The Ft. Lee, N.J., company, which operates a 30-satellite constellation to track assets and read remote meters, said the U.S. Coast Guard satellite could open a global market among other national coastal authorities and commercial shipping companies.

Orbcomm Chief Marketing Officer Marc Eisenberg said during a Nov. 21 conference call with financial analysts that Orbcomm’s U.S. Coast Guard contract is valued at between $250,000 and $500,000 per year.

The satellite is designed to be used to locate and identify large ships as part of the Automatic Identification System (AIS), which other nations are also adopting as part of a worldwide effort to determine what vessels are entering their ports. AIS is mandatory for all ships weighing more than 300,000 kilograms under the international Safety of Life at Sea Convention.

Eisenberg said Orbcomm is in discussions with coastal-monitoring agencies of nine other nations with a view to using the same satellite to provide similar data. He said there are 10,000 ships worldwide that are subject to the convention’s regulations.

Orbcomm completed an initial stock offering on the U.S. Nasdaq market the week of Nov. 3 and raised a net $91 million in proceeds that will be used to fund the development of new satellites and other equipment.

The company is reviewing bids for the construction and launch of 18 new-generation Orbcomm satellites, to be launched, six at a time, starting in 2008.

Orbcomm Chief Executive Jerome B. Eisenberg said during the conference call that with the stock-market proceeds, “we are now a fully funded company capable of achieving all our growth targets.”

Orbcomm reported Nov. 21 that as of Sept. 30 it had 199,000 subscribers, a 90 percent increase compared to the same period a year earlier. Orbcomm’s core customer, GE Asset Intelligence LLC, has contracted with Orbcomm subsidiary Stellar Satellite Communications Ltd. for delivery of up to 412,000 Orbcomm subscriber terminals. Orbcomm generates revenues of about $5.50 per subscriber terminal per month.

Orbcomm’s sales revenue for the nine months ending Sept. 30 was $18.2 million, up 80 percent from a year earlier. Its net loss for the period, at $7.3 million, also increased because the company incurred costs including new staff and substantial stock-based compensation for some of its employees.

Orbcomm Chief Financial Officer Robert G. Costantini said stock-based compensation expenses would be substantial, at about $3.9 million per year.

The size of Orbcomm’s future market will depend in large part on whether it can reduce the price of its subscriber terminals from the current $165 to well under $100, Marc Eisenberg said.

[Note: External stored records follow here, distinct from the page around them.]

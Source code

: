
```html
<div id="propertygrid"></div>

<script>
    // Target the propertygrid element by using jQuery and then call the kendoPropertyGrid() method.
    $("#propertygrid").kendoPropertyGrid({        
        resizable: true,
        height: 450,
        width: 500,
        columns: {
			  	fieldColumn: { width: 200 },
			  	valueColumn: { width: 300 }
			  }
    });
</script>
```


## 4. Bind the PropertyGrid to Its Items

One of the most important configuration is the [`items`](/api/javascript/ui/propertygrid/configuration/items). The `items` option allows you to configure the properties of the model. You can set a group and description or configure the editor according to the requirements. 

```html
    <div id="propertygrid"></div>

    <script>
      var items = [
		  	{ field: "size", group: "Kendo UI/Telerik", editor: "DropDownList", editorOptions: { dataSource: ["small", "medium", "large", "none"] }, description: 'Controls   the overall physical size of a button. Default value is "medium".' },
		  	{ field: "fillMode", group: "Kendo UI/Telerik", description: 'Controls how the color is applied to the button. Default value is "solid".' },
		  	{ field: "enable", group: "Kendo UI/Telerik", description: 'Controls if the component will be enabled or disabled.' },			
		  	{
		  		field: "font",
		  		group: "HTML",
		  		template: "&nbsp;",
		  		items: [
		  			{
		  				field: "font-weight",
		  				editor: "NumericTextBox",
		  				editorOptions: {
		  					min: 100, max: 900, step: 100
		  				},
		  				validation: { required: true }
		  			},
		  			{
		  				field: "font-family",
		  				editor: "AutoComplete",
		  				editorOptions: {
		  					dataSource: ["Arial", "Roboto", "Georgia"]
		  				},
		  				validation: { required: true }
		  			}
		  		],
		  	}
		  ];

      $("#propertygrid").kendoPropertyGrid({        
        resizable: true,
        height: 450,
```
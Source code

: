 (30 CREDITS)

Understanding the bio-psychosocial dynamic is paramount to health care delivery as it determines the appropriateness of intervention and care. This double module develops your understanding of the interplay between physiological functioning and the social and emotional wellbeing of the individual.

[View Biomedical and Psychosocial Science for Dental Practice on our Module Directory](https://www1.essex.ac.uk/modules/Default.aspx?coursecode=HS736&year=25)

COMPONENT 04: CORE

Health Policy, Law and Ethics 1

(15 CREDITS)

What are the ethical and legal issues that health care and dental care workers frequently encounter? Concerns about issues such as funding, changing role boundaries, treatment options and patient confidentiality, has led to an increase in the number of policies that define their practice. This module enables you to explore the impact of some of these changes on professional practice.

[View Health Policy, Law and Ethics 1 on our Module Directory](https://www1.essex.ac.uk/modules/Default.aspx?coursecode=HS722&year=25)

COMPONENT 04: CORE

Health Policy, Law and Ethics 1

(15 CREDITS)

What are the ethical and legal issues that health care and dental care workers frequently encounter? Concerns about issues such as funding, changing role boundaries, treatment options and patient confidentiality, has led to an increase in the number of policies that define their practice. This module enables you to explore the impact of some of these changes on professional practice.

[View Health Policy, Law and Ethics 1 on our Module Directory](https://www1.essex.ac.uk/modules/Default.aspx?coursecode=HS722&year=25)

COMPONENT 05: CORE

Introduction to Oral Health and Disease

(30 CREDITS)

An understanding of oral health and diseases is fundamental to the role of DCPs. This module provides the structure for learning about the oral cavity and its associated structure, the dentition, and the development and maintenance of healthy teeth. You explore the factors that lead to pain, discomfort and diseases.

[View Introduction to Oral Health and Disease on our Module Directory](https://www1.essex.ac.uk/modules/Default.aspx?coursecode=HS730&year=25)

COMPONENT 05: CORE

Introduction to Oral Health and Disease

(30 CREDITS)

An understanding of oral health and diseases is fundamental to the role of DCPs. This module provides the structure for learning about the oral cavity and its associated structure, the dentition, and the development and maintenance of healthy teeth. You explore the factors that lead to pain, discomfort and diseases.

Current customers are mainly businesses whose remote meters or mobile assets need to be accessed on a weekly or even daily basis. For the service to penetrate the small business or consumer market for electric meter reading, for example, “we would need to get the communicators down to $25-$50,” Marc Eisenberg said.

Orbcomm officials say their service, which uses the VHF radio frequencies adjacent to frequencies used by FM radio and radio-broadcast weather services, could one day find a market in the automobile market with an Orbcomm chip embedded in automobile radios.